Thursday, June 24, 2010

A Little Gear Shopping

or, Just Give Me One of Everything
The Pinchot Trail Chronicle, part 3

Armed with a small library's worth of information on what is needed on a modest overnight trip, but with the intention of borrowing as much stuff as possible, I did realize that I would need to buy a few things of my own.

Leo had an extra sleeping bag and an extra backpack which he offered to sell to me at a steep "friend discount". Both were very nice pieces and the price was right so I said I'd take them. But then I got to looking at packs some more, researching things, reading reviews, and kinda liked the idea of picking my own gear from scratch, so next thing I knew I had bought a Gregory Baltoro 70 pack at the local EMS store. It is very highly rated for comfort and range of features, and comfort was a strong selling point with me. Leo's extra sleeping bag, a Phantom 32 from Mountain Hardwear (800 fill goose down), is absolutely beautiful and I did buy that from him.

So now I have a pack to carry my stuff in, and a sleeping bag to sleep in. Hmm. No shelter though. It seems everyone else would be bringing their lightweight one-man tents, so I guess I needed one of those too. Fortunately EMS was having another good sale, and the Velocity 1 tent was at a very good price, plus they would throw in the footprint for under the tent for free. How could I pass that up? And thus I have achieved shelter.

Pack, bag, tent. Check. But everyone recommends a sleeping bag liner to keep from messing up the expensive sleeping bag, so throw one of those in too. A Thermalite Reactor seems like a good choice. These are also useful in that if it is really warm, you can just sleep in the liner on top of the bag. Now, the ground can be uncomfortable, so a pad is recommended. Dave has an extra Thermarest good. Of course it might rain, so a pack cover can be important. Packs are water resistant, but not water proof, and having everything get soaked can make for a miserable night. So add a pack cover, for which the kind folks at REI were more than willing to sell me a Gregory 5000ci cover with which to protect the aforementioned Gregory pack.

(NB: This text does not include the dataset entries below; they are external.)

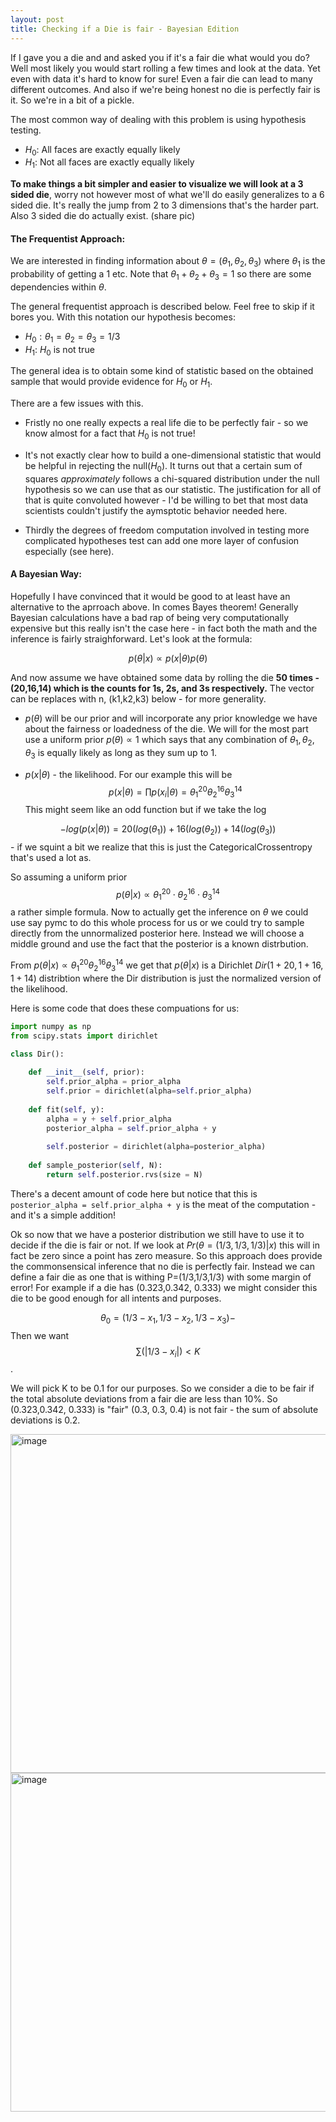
 ```yaml
---
layout: post
title: Checking if a Die is fair - Bayesian Edition
---
```


If I gave you a die and and asked you if it's a fair die what would you do? Well most likely you would start rolling a few times and look at the data. Yet even with data it's hard to know for sure! Even a fair die can lead to many different outcomes. And also if we're being honest no die is perfectly fair is it. So we're in a bit of a pickle.

The most common way of dealing with this problem is using hypothesis testing.

- $H_0$: All faces are exactly equally likely
- $H_1$: Not all faces are exactly equally likely

**To make things a bit simpler and easier to visualize we will look at a 3 sided die**, worry not however most of what we'll do easily generalizes to a 6 sided die. It's really the jump from 2 to 3 dimensions that's the harder part. Also 3 sided die do actually exist. (share pic)


#### The Frequentist Approach:
We are interested in finding information about $\theta = (\theta_1, \theta_2, \theta_3)$ where $\theta_1$ is the probability of getting a 1 etc. Note that $\theta_1+\theta_2+\theta_3 = 1$ so there are some dependencies within $\theta$. 

The general frequentist approach is described below. Feel free to skip if it bores you. With this notation our hypothesis becomes:

- $H_0: \theta_1 =  \theta_2 =  \theta_3 = 1/3$
- $H_1$: $H_0$ is not true

The general idea is to obtain some kind of statistic based on the obtained sample that would provide evidence for $H_0$ or $H_1$. 

There are a few issues with this.

- Fristly no one really expects a real life die to be perfectly fair - so we know almost for a fact that $H_0$ is not true! 

- It's not exactly clear how to build a one-dimensional statistic that would be helpful in rejecting the null($H_0$). It turns out that a certain sum of squares _approximately_ follows a chi-squared distribution under the null hypothesis so we can use that as our statistic. The justification for all of that is quite convoluted however - I'd be willing to bet that most data scientists couldn't justify the aymsptotic behavior needed here. 

- Thirdly the degrees of freedom computation involved in testing more complicated hypotheses test can add one more layer of confusion especially (see here).

#### A Bayesian Way:
Hopefully I have convinced that it would be good to at least have an alternative to the aprroach above. In comes Bayes theorem! Generally Bayesian calculations have a bad rap of being very computationally expensive but this really isn't the case here - in fact both the math and the inference is fairly straighforward. Let's look at the formula:

$$p(\theta|x) \propto p(x|\theta) p(\theta) $$

And now assume we have obtained some data by rolling the die **50 times - (20,16,14) which is the counts for 1s, 2s, and 3s respectively.** The vector can be replaces with n, (k1,k2,k3) below - for more generality.

- $p(\theta)$ will be our prior and will incorporate any prior knowledge we have about the fairness or loadedness of the die. We will for the most part use a uniform prior $p(\theta) \propto 1$ which says that any combination of $\theta_1, \theta_2, \theta_3$ is equally likely as long as they sum up to 1.

- $p(x|\theta)$ - the likelihood. For our example this will be $$p(x|\theta)=\prod p(x_i|
\theta) = \theta_1^{20}\theta_2^{16}\theta_3^{14}$$ This might seem like an odd function but if we take the log

$$-log(p(x|\theta)) = 20(log(\theta_1))+16(log(\theta_2))+14(log(\theta_3))$$ - if we squint a bit we realize that this is just the CategoricalCrossentropy that's used a lot as.


So assuming a uniform prior $$p(\theta|x) \propto \theta_1^{20}\cdot \theta_2^{16} \cdot \theta_3^{14}$$ a rather simple formula. Now to actually get the inference on $\theta$ we could use say pymc to do this whole process for us or we could try to sample directly from the unnormalized posterior here. Instead we will choose a middle ground and use the fact that the posterior is a known distrbution.


From $p(\theta|x) \propto \theta_1^{20}\theta_2^{16}\theta_3^{14}$ we get that $p(\theta|x)$ is a Dirichlet $Dir(1+20, 1+16, 1+14)$ distribtion where the Dir distribution is just the normalized version of the likelihood.

Here is some code that does these compuations for us:
```python
import numpy as np
from scipy.stats import dirichlet

class Dir():
    
    def __init__(self, prior):
        self.prior_alpha = prior_alpha
        self.prior = dirichlet(alpha=self.prior_alpha)
        
    def fit(self, y):
        alpha = y + self.prior_alpha
        posterior_alpha = self.prior_alpha + y
        
        self.posterior = dirichlet(alpha=posterior_alpha)
        
    def sample_posterior(self, N):
        return self.posterior.rvs(size = N)
```

There's a decent amount of code here but notice that this is `posterior_alpha = self.prior_alpha + y` is the meat of the computation - and it's a simple addition!

Ok so now that we have a posterior distribution we still have to use it to decide if the die is fair or not. If we look at $Pr(\theta=(1/3,1/3,1/3)|x)$ this will in fact be zero since a point has zero measure. So this approach does provide the commonsensical inference that no die is perfectly fair. Instead we can define a fair die as one that is withing P=(1/3,1/3,1/3) with some margin of error! For example if a die has (0.323,0.342, 0.333) we might consider this die to be good enough for all intents and purposes. 



$$ \theta_0 = (1/3-x_1,1/3-x_2,1/3-x_3) - $$ Then we want $$\sum(|1/3-x_i|) < K$$.

We will pick K to be 0.1 for our purposes. So we consider a die to be fair if the total absolute deviations from a fair die are less than 10%. So (0.323,0.342, 0.333) is "fair" (0.3, 0.3, 0.4) is not fair - the  sum of absolute deviations is 0.2.



<img width="542" alt="image" src="https://user-images.githubusercontent.com/13619417/183262187-3bc6de93-6d5b-47ad-9280-6da9e64b6720.png">


<img width="542" alt="image" src="https://user-images.githubusercontent.com/13619417/183262226-de587b2d-6835-41ef-b17e-68d552274fd9.png">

Wow, that's quite a little pile of stuff I am accumulating, but I'm still not done. A man's gotta eat and drink. That means dehydrated food, water storage, water filtration... A Platypus 70 oz (2 liter) water bladder for my pack and a Nalgene bottle solve the storage part, and a Platypus CleanStream gravity filter will serve the whole expedition as a water purification system (in addition to what the others already have, but hey, I'm on a roll, and if you get in my way I'm liable to start throwing credit cards at you like ninja throwing stars). Dehydrated food packages; check. Clif bars; check. Gorp stuff (granola, raisins, nuts, dried fruit); check.

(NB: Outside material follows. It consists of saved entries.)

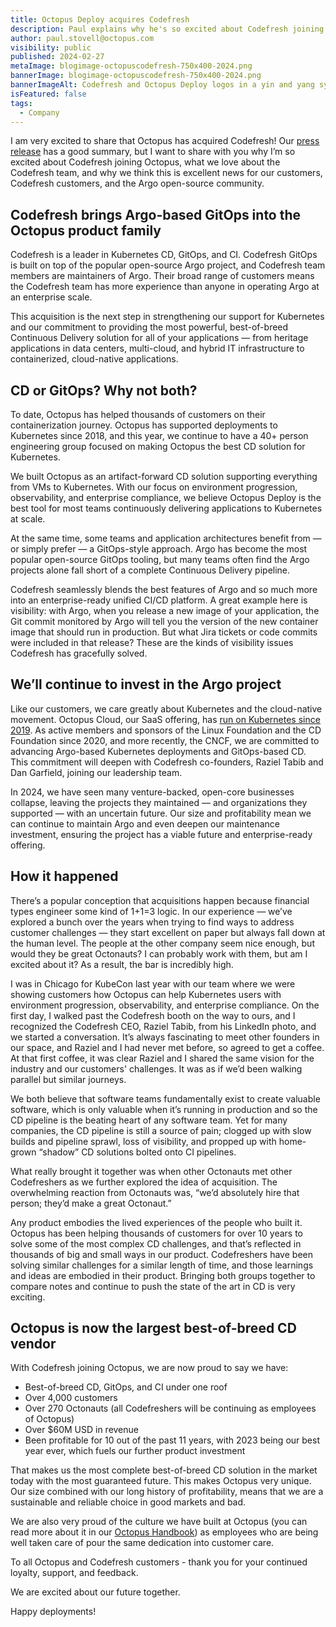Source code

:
 ```yaml
---
title: Octopus Deploy acquires Codefresh
description: Paul explains why he's so excited about Codefresh joining Octopus, what we love about the Codefresh team, and why we think this is excellent news for our customers, Codefresh customers, and the Argo open-source community. 
author: paul.stovell@octopus.com
visibility: public
published: 2024-02-27
metaImage: blogimage-octopuscodefresh-750x400-2024.png
bannerImage: blogimage-octopuscodefresh-750x400-2024.png
bannerImageAlt: Codefresh and Octopus Deploy logos in a yin and yang symbol.
isFeatured: false
tags: 
  - Company
---
```


I am very excited to share that Octopus has acquired Codefresh! Our [press release](https://octopus.com/news/octopus-acquires-codefresh) has a good summary, but I want to share with you why I’m so excited about Codefresh joining Octopus, what we love about the Codefresh team, and why we think this is excellent news for our customers, Codefresh customers, and the Argo open-source community. 

## Codefresh brings Argo-based GitOps into the Octopus product family

Codefresh is a leader in Kubernetes CD, GitOps, and CI. Codefresh GitOps is built on top of the popular open-source Argo project, and Codefresh team members are maintainers of Argo. Their broad range of customers means the Codefresh team has more experience than anyone in operating Argo at an enterprise scale. 

This acquisition is the next step in strengthening our support for Kubernetes and our commitment to providing the most powerful, best-of-breed Continuous Delivery solution for all of your applications — from heritage applications in data centers, multi-cloud, and hybrid IT infrastructure to containerized, cloud-native applications. 

## CD or GitOps? Why not both?

To date, Octopus has helped thousands of customers on their containerization journey. Octopus has supported deployments to Kubernetes since 2018, and this year, we continue to have a 40+ person engineering group focused on making Octopus the best CD solution for Kubernetes. 

We built Octopus as an artifact-forward CD solution supporting everything from VMs to Kubernetes. With our focus on environment progression, observability, and enterprise compliance, we believe Octopus Deploy is the best tool for most teams continuously delivering applications to Kubernetes at scale. 

At the same time, some teams and application architectures benefit from — or simply prefer — a GitOps-style approach. Argo has become the most popular open-source GitOps tooling, but many teams often find the Argo projects alone fall short of a complete Continuous Delivery pipeline. 

Codefresh seamlessly blends the best features of Argo and so much more into an enterprise-ready unified CI/CD platform. A great example here is visibility: with Argo, when you release a new image of your application, the Git commit monitored by Argo will tell you the version of the new container image that should run in production. But what Jira tickets or code commits were included in that release? These are the kinds of visibility issues Codefresh has gracefully solved. 

## We’ll continue to invest in the Argo project

Like our customers, we care greatly about Kubernetes and the cloud-native movement. Octopus Cloud, our SaaS offering, has [run on Kubernetes since 2019](https://octopus.com/blog/octopus-cloud-v2-why-kubernetes). As active members and sponsors of the Linux Foundation and the CD Foundation since 2020, and more recently, the CNCF, we are committed to advancing Argo-based Kubernetes deployments and GitOps-based CD. This commitment will deepen with Codefresh co-founders, Raziel Tabib and Dan Garfield, joining our leadership team.

In 2024, we have seen many venture-backed, open-core businesses collapse, leaving the projects they maintained — and organizations they supported — with an uncertain future. Our size and profitability mean we can continue to maintain Argo and even deepen our maintenance investment, ensuring the project has a viable future and enterprise-ready offering. 

## How it happened

There’s a popular conception that acquisitions happen because financial types engineer some kind of 1+1=3 logic. In our experience — we’ve explored a bunch over the years when trying to find ways to address customer challenges — they start excellent on paper but always fall down at the human level. The people at the other company seem nice enough, but would they be great Octonauts? I can probably work with them, but am I excited about it? As a result, the bar is incredibly high. 

I was in Chicago for KubeCon last year with our team where we were showing customers how Octopus can help Kubernetes users with environment progression, observability, and enterprise compliance. On the first day, I walked past the Codefresh booth on the way to ours, and I recognized the Codefresh CEO, Raziel Tabib, from his LinkedIn photo, and we started a conversation. It’s always fascinating to meet other founders in our space, and Raziel and I had never met before, so agreed to get a coffee. At that first coffee, it was clear Raziel and I shared the same vision for the industry and our customers' challenges. It was as if we’d been walking parallel but similar journeys. 

We both believe that software teams fundamentally exist to create valuable software, which is only valuable when it’s running in production and so the CD pipeline is the beating heart of any software team. Yet for many companies, the CD pipeline is still a source of pain; clogged up with slow builds and pipeline sprawl, loss of visibility, and propped up with home-grown “shadow” CD solutions bolted onto CI pipelines. 

What really brought it together was when other Octonauts met other Codefreshers as we further explored the idea of acquisition. The overwhelming reaction from Octonauts was, “we’d absolutely hire that person; they’d make a great Octonaut.” 

Any product embodies the lived experiences of the people who built it. Octopus has been helping thousands of customers for over 10 years to solve some of the most complex CD challenges, and that’s reflected in thousands of big and small ways in our product. Codefreshers have been solving similar challenges for a similar length of time, and those learnings and ideas are embodied in their product. Bringing both groups together to compare notes and continue to push the state of the art in CD is very exciting. 

## Octopus is now the largest best-of-breed CD vendor

With Codefresh joining Octopus, we are now proud to say we have:

- Best-of-breed CD, GitOps, and CI under one roof
- Over 4,000 customers
- Over 270 Octonauts (all Codefreshers will be continuing as employees of Octopus)
- Over $60M USD in revenue
- Been profitable for 10 out of the past 11 years, with 2023 being our best year ever, which fuels our further product investment

That makes us the most complete best-of-breed CD solution in the market today with the most guaranteed future. This makes Octopus very unique. Our size combined with our long history of profitability, means that we are a sustainable and reliable choice in good markets and bad. 

We are also very proud of the culture we have built at Octopus (you can read more about it in our [Octopus Handbook](https://handbook.octopus.com/)) as employees who are being well taken care of pour the same dedication into customer care. 

To all Octopus and Codefresh customers - thank you for your continued loyalty, support, and feedback. 

We are excited about our future together. 
 
Happy deployments!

That covers the major stuff. Little things remained to be addressed. A little trowel to dig holes know. First aid things. A headlamp to be able to see in the dark, especially if night time use of trowel is required. Hand sanitizer. Bug spray. An eating utensil. Oh my. Easy enough to buy all that...

It's probably worth mentioning that somewhere in between purchasing the large stuff and the small stuff, my wife was kind enough to remind me that I was to be borrowing most of the gear for this trip, and that I perhaps may have strayed from plan a bit. But all in all, I thought I controlled my spending pretty well. I haven't bought a camp stove...yet.